Sara remembers - not so very long ago, still - when there was no such thing as downtime in the cryo bay. Like a kicked beehive, it was always humming with activity day and night, people rushing this way and that, the bashfully muffled hush of doctor's offices everywhere warring with the excited rumblings of people eager to get a start on a brand-new galaxy. Even the news of how bad things had gone didn't seem to do much to suppress people's enthusiasm, which Sara always thought was sweet, if a little naive. After all, a can-do attitude only takes you so far.

Right up until you run face-first into real life, in her experience.

"I don't think you can call it pessimism if life keeps living down to my expectations," she muses out loud. "I mean, at what point are we just going to give in and accept that Murphy's Law has us all over a fucking barrel?"

Her dining companion remains stubbornly silent.

"Yeah, I know." She sighs elaborately and slouches further down in her chair, crossing one foot over the other at the ankle. "I can't just _say_ things out loud where people might hear me. Hope to the galaxy, blah blah, inspiration, yadda, yadda. I know the drill."
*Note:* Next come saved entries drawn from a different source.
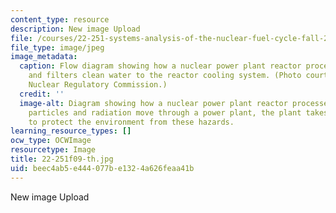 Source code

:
```yaml
---
content_type: resource
description: New image Upload
file: /courses/22-251-systems-analysis-of-the-nuclear-fuel-cycle-fall-2009/beec4ab5e444077be1324a626feaa41b_22-251f09-th.jpg
file_type: image/jpeg
image_metadata:
  caption: Flow diagram showing how a nuclear power plant reactor processes waste
    and filters clean water to the reactor cooling system. (Photo courtesy of U. S.
    Nuclear Regulatory Commission.)
  credit: ''
  image-alt: Diagram showing how a nuclear power plant reactor processes waste. As
    particles and radiation move through a power plant, the plant takes special precautions
    to protect the environment from these hazards.
learning_resource_types: []
ocw_type: OCWImage
resourcetype: Image
title: 22-251f09-th.jpg
uid: beec4ab5-e444-077b-e132-4a626feaa41b
---
```

New image Upload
She shoves another bite of ration bar into her mouth, chewing ostentatiously under the disapproving gaze of one of the night nurses. Last time she was in here, the staff kept trying to tell her that "outside food and beverages are strictly forbidden" and "visiting hours end at ten sharp" and "for god's sake, Ryder, get your damned feet off the bed," but it looks like Harry's had a talk with them since then, because they've been confining themselves to unhappy glares.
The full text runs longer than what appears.